Karena itu, ia berharap tradisi kuliah umum di Politeknik Agraria STPN tidak berhenti pada penyampaian materi satu arah. Forum semacam itu, kata dia, harus menjadi ruang untuk mempertemukan dan mempertukarkan pendapat.

“Sharing pendapat itu akan menjadikan kita mempunyai kaya akan pendapat dan kaya akan hasrat,” kata Menteri Nusron.

Rocky Gerung, yang hadir sebagai pembicara dalam kuliah umum tersebut, turut menekankan pentingnya perdebatan dalam proses pertukaran gagasan. Menurut dia, pemikiran justru harus diuji melalui kritik dan bantahan.

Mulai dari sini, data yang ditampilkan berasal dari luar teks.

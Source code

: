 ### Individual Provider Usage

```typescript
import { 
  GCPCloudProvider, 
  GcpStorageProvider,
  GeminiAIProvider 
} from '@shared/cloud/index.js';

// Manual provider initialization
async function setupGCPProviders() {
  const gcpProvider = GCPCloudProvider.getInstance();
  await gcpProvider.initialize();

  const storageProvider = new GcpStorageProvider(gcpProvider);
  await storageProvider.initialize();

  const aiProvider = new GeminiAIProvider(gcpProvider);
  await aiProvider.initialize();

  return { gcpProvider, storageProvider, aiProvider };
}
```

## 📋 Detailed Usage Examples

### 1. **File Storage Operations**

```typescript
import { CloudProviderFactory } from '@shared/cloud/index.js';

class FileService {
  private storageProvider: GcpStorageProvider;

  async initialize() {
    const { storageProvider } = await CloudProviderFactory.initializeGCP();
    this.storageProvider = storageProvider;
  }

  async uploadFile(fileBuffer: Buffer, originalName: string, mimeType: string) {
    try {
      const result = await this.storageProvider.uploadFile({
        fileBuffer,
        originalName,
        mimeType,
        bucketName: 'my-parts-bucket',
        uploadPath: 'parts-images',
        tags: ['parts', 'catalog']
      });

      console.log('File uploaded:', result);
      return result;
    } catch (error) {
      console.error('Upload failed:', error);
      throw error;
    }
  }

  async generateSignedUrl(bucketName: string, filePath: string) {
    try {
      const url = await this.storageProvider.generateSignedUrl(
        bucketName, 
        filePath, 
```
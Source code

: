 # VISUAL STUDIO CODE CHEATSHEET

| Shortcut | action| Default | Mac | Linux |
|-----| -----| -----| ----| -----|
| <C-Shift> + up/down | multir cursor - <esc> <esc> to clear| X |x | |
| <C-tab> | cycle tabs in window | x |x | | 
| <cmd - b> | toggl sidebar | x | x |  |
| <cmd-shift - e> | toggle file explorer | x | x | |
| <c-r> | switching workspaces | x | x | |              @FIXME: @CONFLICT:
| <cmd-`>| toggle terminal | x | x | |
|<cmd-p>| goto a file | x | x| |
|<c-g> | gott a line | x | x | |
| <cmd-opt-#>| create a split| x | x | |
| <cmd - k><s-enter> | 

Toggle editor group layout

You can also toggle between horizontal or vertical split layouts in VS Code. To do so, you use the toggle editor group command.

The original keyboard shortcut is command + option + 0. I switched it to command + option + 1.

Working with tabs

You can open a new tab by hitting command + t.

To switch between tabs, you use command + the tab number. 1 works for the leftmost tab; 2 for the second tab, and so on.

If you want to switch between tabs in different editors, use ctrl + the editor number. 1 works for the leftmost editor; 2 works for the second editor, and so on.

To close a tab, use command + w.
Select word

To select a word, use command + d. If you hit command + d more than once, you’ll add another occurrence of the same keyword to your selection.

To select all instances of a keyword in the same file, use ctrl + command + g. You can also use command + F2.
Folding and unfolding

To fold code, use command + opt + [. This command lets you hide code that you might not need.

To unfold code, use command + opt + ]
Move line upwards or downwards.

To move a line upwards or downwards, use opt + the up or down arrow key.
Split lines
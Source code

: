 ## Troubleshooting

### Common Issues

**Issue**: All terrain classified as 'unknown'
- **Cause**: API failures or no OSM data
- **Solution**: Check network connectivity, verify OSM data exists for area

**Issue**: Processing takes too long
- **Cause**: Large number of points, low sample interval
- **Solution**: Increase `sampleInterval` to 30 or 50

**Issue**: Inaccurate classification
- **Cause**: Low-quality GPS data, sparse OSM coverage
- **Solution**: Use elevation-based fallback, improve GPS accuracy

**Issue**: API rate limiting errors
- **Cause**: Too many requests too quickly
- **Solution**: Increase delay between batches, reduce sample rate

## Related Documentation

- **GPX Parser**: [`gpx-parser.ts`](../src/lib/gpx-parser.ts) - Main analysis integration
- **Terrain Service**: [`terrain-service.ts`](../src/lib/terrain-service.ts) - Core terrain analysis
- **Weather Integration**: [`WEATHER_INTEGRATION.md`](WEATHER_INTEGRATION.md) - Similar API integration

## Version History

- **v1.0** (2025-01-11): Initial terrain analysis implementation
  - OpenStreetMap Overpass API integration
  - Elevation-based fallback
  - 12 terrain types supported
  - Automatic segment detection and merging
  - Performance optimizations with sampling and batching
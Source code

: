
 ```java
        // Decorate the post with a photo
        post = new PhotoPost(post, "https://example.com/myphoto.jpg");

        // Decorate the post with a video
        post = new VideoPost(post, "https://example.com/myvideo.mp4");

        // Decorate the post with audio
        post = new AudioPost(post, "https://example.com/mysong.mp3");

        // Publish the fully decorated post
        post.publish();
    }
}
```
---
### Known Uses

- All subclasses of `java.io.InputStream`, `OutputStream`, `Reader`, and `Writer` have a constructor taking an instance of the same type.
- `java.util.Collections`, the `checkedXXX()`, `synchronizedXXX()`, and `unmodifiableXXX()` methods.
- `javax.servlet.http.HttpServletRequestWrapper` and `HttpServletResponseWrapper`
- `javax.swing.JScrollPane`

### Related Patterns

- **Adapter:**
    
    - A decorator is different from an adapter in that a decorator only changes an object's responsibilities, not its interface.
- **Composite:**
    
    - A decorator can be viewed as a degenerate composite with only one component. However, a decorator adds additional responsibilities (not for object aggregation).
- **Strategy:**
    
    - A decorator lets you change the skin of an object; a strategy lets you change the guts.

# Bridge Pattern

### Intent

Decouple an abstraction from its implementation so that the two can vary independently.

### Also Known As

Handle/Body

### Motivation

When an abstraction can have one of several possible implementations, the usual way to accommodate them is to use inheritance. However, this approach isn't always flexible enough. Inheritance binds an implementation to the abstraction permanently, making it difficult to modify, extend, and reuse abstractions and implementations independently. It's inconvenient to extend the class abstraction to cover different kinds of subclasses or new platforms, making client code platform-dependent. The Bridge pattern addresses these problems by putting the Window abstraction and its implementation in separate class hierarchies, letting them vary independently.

“Pikiran, kuliah umum, kalau tidak ada yang bantah, dia jadi doa. Doa nggak boleh dibantah, pikiran harus dibantah. Itu bedanya,” ujar Rocky Gerung.

Di hadapan para Taruna/i Politeknik Agraria STPN, Rocky juga menggunakan pendekatan filosofis untuk mengajak peserta menelusuri akar dari berbagai konsep yang selama ini digunakan dalam memahami persoalan pertanahan.

“Saya sengaja mengambil cara berpikir filosofi untuk membongkar akarnya. Supaya ada konsep-konsep radikal. Kita membongkar tanah untuk menemukan akar. Kita membongkar pikiran supaya tidak ada yang disembunyikan secara politis. Itu intinya,” pungkasnya.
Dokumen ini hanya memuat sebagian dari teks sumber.